*** Opening ENTRIES SUPPLIED ***

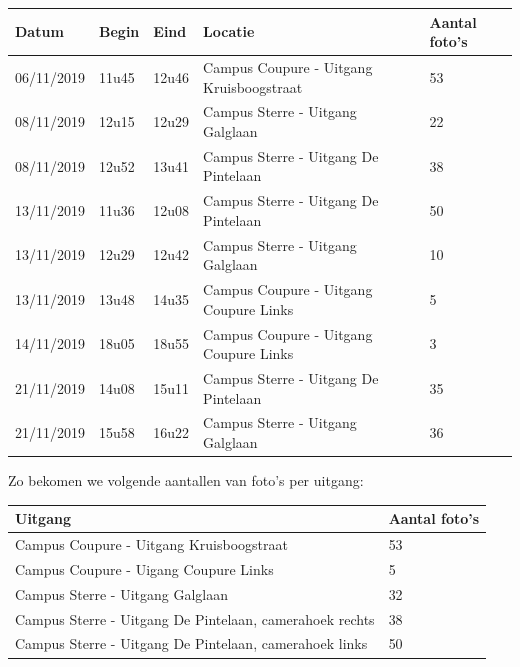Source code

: \begin{table}[h]
\centering
\begin{tabular}{l|l|l|l|l}
	Datum 		& Begin & Eind	& Locatie	& Aantal foto's \\ \hline
	06/11/2019	& 11u45 & 12u46	& Campus Coupure - Uitgang Kruisboogstraat	& 53	\\
	08/11/2019	& 12u15 & 12u29	& Campus Sterre - Uitgang Galglaan	& 22	\\
	08/11/2019	& 12u52 & 13u41	& Campus Sterre - Uitgang De Pintelaan	& 38	\\
	13/11/2019	& 11u36 & 12u08	& Campus Sterre - Uitgang De Pintelaan	& 50	\\
	13/11/2019	& 12u29 & 12u42	& Campus Sterre - Uitgang Galglaan	& 10	\\
	13/11/2019	& 13u48 & 14u35	& Campus Coupure - Uitgang Coupure Links	& 5	\\
	14/11/2019	& 18u05 & 18u55	& Campus Coupure - Uitgang Coupure Links	& 3	\\
	21/11/2019	& 14u08 & 15u11	& Campus Sterre - Uitgang De Pintelaan	& 35	\\
	21/11/2019	& 15u58 & 16u22	& Campus Sterre - Uitgang Galglaan	& 36	\\
\end{tabular}
\end{table}

Zo bekomen we volgende aantallen van foto's per uitgang:
\begin{table}[h]
	\centering
	\begin{tabular}{l|l}
		Uitgang	& Aantal foto's \\ \hline
		Campus Coupure - Uitgang Kruisboogstraat	& 53\\
		Campus Coupure - Uigang Coupure Links	& 5\\
		Campus Sterre - Uitgang Galglaan	& 32\\
		Campus Sterre - Uitgang De Pintelaan, camerahoek rechts	& 38\\
		Campus Sterre - Uitgang De Pintelaan, camerahoek links	& 50\\
	\end{tabular}
\end{table}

*** Closing ENTRIES SUPPLIED ***

• [ACTIVITY]: From the first line to the last, copy the listing above exactly, dropping all images.

• [EXERCISE RESPONSE]:
Source code

: \begin{table}[h]
\centering
\begin{tabular}{l|l|l|l|l}
	Datum 		& Begin & Eind	& Locatie	& Aantal foto's \\ \hline
	06/11/2019	& 11u45 & 12u46	& Campus Coupure - Uitgang Kruisboogstraat	& 53	\\
	08/11/2019	& 12u15 & 12u29	& Campus Sterre - Uitgang Galglaan	& 22	\\
	08/11/2019	& 12u52 & 13u41	& Campus Sterre - Uitgang De Pintelaan	& 38	\\
	13/11/2019	& 11u36 & 12u08	& Campus Sterre - Uitgang De Pintelaan	& 50	\\
	13/11/2019	& 12u29 & 12u42	& Campus Sterre - Uitgang Galglaan	& 10	\\
	13/11/2019	& 13u48 & 14u35	& Campus Coupure - Uitgang Coupure Links	& 5	\\
	14/11/2019	& 18u05 & 18u55	& Campus Coupure - Uitgang Coupure Links	& 3	\\
	21/11/2019	& 14u08 & 15u11	& Campus Sterre - Uitgang De Pintelaan	& 35	\\
	21/11/2019	& 15u58 & 16u22	& Campus Sterre - Uitgang Galglaan	& 36	\\
\end{tabular}
\end{table}

Zo bekomen we volgende aantallen van foto's per uitgang:
\begin{table}[h]
	\centering
	\begin{tabular}{l|l}
		Uitgang	& Aantal foto's \\ \hline
		Campus Coupure - Uitgang Kruisboogstraat	& 53\\
		Campus Coupure - Uigang Coupure Links	& 5\\
		Campus Sterre - Uitgang Galglaan	& 32\\
		Campus Sterre - Uitgang De Pintelaan, camerahoek rechts	& 38\\
		Campus Sterre - Uitgang De Pintelaan, camerahoek links	& 50\\
	\end{tabular}
\end{table}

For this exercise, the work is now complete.